Collected data entries:
━━━━━━━━━━━━━━━━━━━━━━━━━━━━━━

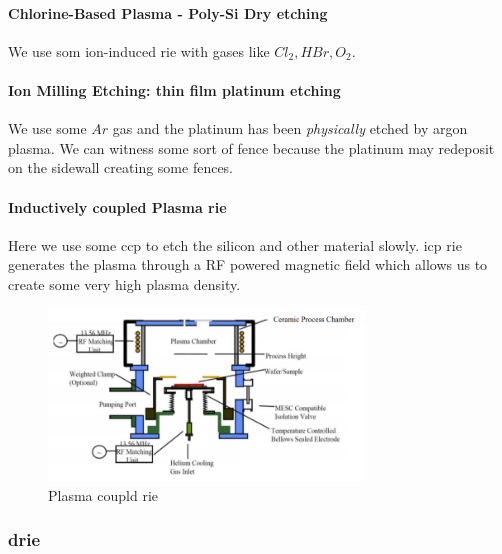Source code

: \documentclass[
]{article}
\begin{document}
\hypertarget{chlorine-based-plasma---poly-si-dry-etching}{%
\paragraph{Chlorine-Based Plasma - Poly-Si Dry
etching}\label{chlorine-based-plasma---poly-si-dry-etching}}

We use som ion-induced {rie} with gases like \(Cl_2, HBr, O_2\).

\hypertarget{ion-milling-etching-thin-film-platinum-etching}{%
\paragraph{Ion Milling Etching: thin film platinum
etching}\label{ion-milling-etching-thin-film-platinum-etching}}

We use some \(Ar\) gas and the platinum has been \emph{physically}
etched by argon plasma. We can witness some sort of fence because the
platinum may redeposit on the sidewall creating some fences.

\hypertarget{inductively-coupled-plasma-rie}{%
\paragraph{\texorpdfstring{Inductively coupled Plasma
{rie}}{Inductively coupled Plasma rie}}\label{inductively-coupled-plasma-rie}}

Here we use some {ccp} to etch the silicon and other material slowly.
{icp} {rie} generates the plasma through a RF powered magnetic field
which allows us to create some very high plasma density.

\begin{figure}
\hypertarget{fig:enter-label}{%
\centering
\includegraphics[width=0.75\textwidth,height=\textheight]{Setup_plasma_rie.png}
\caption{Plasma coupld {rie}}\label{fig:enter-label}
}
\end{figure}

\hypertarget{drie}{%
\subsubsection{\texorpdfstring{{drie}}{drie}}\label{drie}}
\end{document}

━━━━━━━━━━━━━━━━━━━━━━━━━━━━━━

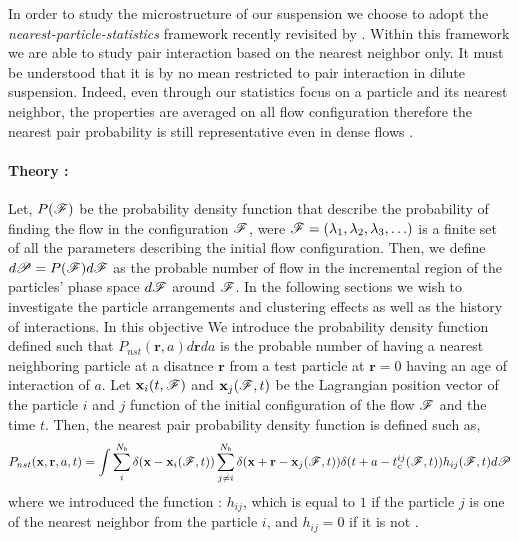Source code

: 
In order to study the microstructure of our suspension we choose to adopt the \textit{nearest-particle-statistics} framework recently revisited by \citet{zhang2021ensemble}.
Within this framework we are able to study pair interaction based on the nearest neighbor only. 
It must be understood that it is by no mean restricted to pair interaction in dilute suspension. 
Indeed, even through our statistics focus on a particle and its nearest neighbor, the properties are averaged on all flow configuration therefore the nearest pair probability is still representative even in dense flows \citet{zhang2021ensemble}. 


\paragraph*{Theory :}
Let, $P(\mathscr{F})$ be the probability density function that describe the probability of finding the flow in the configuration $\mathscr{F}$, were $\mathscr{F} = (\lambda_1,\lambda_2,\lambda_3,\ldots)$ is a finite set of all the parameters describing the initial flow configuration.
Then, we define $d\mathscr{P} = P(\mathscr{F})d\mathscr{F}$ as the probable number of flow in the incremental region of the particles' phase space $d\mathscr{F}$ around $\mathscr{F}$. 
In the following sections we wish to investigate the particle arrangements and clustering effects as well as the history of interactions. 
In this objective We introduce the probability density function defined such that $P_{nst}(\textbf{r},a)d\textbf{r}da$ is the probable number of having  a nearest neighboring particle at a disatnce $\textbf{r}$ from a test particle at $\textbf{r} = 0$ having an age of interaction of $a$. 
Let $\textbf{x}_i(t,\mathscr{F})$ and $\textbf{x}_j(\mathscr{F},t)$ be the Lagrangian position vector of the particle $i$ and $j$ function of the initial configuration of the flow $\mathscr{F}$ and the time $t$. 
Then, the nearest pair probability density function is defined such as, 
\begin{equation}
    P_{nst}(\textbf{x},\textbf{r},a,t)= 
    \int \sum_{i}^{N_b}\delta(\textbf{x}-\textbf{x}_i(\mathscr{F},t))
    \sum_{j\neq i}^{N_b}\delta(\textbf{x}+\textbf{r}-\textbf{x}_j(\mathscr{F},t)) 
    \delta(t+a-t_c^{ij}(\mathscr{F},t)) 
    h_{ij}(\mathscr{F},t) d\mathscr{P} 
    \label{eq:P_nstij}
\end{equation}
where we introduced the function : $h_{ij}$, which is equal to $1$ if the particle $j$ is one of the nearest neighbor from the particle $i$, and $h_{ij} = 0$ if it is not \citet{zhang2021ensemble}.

━━━━━━━━━━━━━━━━━━━━━━━━━━━━━━

WHAT IS REQUIRED:
Return every line of the records in which the word "begin" is found.

REPLY:
\begin{document}
\begin{figure}
\begin{equation}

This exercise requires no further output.